• [DIRECTIONS]: Scan the data below and pick out the lines containing the word "some".
========================================================================
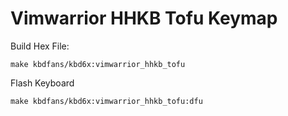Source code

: # Vimwarrior HHKB Tofu Keymap

Build Hex File:

    make kbdfans/kbd6x:vimwarrior_hhkb_tofu

Flash Keyboard

    make kbdfans/kbd6x:vimwarrior_hhkb_tofu:dfu

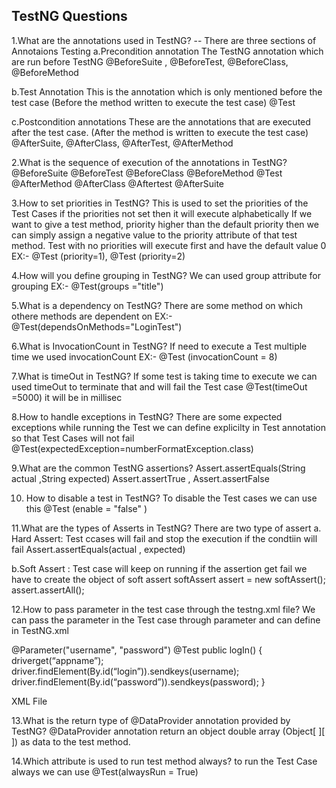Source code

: ## TestNG Questions
1.What are the annotations used in TestNG?
-- There are three sections of Annotaions Testing
a.Precondition annotation 
The TestNG annotation which are run before TestNG
@BeforeSuite , @BeforeTest, @BeforeClass, @BeforeMethod

b.Test Annotation
This is the annotation which is only mentioned before the test case (Before the method written to execute the test case)
@Test

c.Postcondition annotations
These are the annotations that are executed after the test case. (After the method is written to execute the test case)
@AfterSuite, @AfterClass, @AfterTest, @AfterMethod 


2.What is the sequence of execution of the annotations in TestNG?
@BeforeSuite
@BeforeTest
@BeforeClass
@BeforeMethod
@Test
@AfterMethod
@AfterClass
@Aftertest
@AfterSuite

3.How to set priorities in TestNG?
This is used to set the priorities of the Test Cases if the priorities not set then it will execute alphabetically
If we want to give a test method, priority higher than the default priority then we can simply assign a negative value to the priority attribute of that test method.
Test with no priorities will execute first and have the default value 0
EX:-
@Test (priority=1), @Test (priority=2)

4.How will you define grouping in TestNG?
We can used group attribute for grouping
EX:-
@Test(groups ="title")

5.What is a dependency on TestNG?
There are some method on which othere methods are dependent on 
EX:-
@Test(dependsOnMethods="LoginTest")


6.What is InvocationCount in TestNG?
If need to execute a Test multiple time we used invocationCount 
EX:-
@Test (invocationCount = 8)

7.What is timeOut in TestNG?
If some test is taking time to execute we can used timeOut to terminate that and will fail the Test case
@Test(timeOut =5000) it will be in millisec


8.How to handle exceptions in TestNG?
There are some expected exceptions while running the Test we can define explicilty in Test annotation so that Test Cases will not fail
@Test(expectedException=numberFormatException.class)

9.What are the common TestNG assertions?
Assert.assertEquals(String actual ,String expected)
Assert.assertTrue , Assert.assertFalse


10. How to disable a test in TestNG?
To disable the Test cases we can use this
@Test (enable = "false" )

11.What are the types of Asserts in TestNG?
There are two type of assert 
a. Hard Assert: Test ccases will fail and stop the execution if the condtiin will fail
Assert.assertEquals(actual , expected)

b.Soft Assert : Test case will keep on running if the assertion get fail
we have to create the object of soft assert
softAssert assert = new softAssert();
assert.assertAll();

12.How to pass parameter in the test case through the testng.xml file?
We can pass the parameter in the Test case through parameter and can define in TestNG.xml

@Parameter("username", "password")
@Test
public logIn()
{
driverget(“appname”);
driver.findElement(By.id(“login”)).sendkeys(username);
driver.findElement(By.id(“password”)).sendkeys(password);
}

XML File
<Suite name = “suitename”>
<test name =”testname”>
<parameter name =”username” value=”user1”/>
<parameter password =”password” value =”pass1”/>
<Classes>
<class name =”passingparameters”/>
<classes/>
<test/>
<Suite/>

13.What is the return type of @DataProvider annotation provided by TestNG?
@DataProvider annotation return an object double array (Object[ ][ ]) as data to the test method.


14.Which attribute is used to run test method always?
to run the Test Case always we can use
@Test(alwaysRun = True)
========================================================================
• [EXPECTED ANSWER]:
There are some method on which othere methods are dependent on 
If some test is taking time to execute we can used timeOut to terminate that and will fail the Test case
There are some expected exceptions while running the Test we can define explicilty in Test annotation so that Test Cases will not fail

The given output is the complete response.